__Supplied material__:
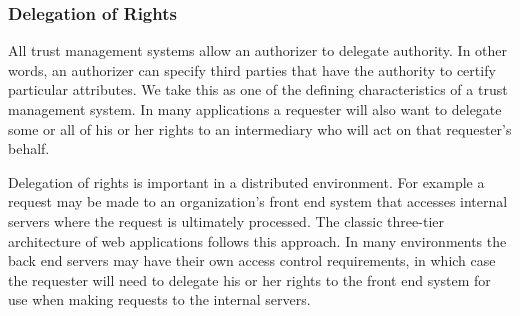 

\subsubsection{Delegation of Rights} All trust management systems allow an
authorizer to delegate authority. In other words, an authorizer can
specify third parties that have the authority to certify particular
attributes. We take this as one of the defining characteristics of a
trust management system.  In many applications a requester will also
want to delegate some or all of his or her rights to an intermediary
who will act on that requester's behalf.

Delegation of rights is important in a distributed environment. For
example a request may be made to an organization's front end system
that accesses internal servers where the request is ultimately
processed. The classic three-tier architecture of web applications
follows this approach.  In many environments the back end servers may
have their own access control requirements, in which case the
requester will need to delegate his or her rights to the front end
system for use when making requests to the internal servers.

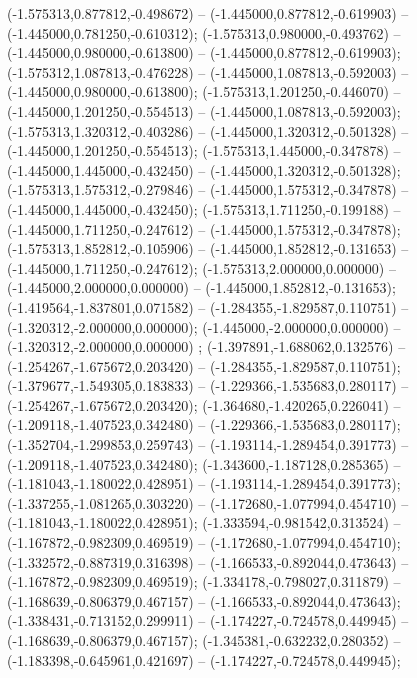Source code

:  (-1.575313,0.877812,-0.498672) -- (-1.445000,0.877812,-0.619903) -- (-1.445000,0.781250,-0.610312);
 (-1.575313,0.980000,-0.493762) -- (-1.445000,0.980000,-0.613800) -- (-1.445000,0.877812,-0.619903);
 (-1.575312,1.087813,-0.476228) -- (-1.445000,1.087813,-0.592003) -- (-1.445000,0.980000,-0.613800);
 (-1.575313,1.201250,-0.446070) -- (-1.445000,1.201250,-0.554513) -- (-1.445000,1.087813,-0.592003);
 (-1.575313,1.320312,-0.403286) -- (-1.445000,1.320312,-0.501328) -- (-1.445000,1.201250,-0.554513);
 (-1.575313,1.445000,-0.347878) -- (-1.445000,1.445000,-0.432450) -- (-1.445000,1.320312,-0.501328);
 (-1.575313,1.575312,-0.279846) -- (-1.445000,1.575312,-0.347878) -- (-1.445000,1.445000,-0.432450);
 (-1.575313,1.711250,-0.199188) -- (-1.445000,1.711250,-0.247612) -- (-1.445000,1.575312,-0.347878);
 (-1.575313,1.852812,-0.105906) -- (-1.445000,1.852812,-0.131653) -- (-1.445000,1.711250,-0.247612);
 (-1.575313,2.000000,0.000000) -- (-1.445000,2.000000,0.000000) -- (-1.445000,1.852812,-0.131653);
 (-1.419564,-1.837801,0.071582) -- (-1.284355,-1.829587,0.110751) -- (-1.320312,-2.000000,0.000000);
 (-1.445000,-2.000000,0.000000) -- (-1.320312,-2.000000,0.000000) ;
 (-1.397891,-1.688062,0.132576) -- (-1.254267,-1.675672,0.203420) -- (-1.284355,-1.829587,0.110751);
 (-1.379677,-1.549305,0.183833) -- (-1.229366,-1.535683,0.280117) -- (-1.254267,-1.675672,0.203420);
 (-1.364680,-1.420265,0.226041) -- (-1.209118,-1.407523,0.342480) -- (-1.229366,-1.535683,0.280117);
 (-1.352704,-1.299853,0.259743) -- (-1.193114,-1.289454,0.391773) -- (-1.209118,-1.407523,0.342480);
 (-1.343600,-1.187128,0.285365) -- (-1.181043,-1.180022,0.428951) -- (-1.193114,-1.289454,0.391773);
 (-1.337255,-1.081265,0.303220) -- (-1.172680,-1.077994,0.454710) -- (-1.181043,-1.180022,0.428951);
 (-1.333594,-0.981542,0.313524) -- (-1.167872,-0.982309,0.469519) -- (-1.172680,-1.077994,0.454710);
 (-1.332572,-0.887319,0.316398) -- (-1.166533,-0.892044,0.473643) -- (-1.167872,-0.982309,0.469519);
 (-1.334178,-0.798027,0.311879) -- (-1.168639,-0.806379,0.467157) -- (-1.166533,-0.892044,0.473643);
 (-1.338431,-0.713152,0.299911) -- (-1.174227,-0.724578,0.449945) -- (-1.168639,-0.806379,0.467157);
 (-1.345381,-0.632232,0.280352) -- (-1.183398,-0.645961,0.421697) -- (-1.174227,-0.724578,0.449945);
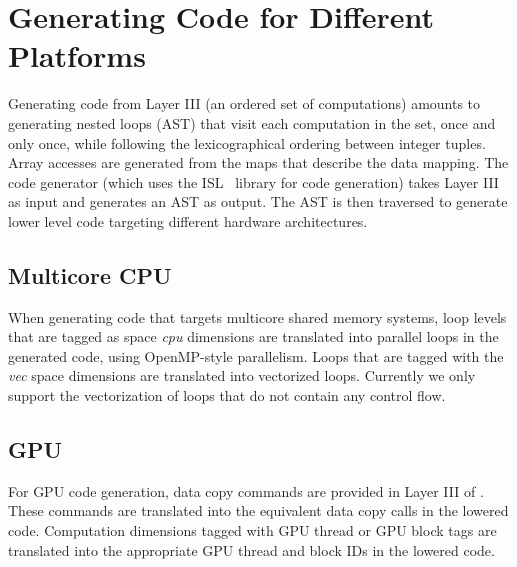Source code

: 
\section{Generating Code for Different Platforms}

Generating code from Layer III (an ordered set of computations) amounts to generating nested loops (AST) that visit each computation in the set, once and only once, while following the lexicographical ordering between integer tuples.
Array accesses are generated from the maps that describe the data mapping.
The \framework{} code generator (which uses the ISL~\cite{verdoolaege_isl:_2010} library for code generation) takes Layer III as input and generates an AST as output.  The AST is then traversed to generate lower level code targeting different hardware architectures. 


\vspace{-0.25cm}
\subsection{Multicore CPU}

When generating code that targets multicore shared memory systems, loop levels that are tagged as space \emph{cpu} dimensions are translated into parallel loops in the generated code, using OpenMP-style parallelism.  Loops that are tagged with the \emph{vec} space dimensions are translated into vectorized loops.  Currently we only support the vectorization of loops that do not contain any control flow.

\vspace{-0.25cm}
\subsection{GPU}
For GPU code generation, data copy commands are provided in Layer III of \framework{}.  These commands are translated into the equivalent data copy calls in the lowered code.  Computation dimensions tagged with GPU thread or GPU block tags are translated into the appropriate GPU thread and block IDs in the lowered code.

__Task brief__:
How many of the lines above include "Delegation"? Only the number should be given.

__Result below__:
2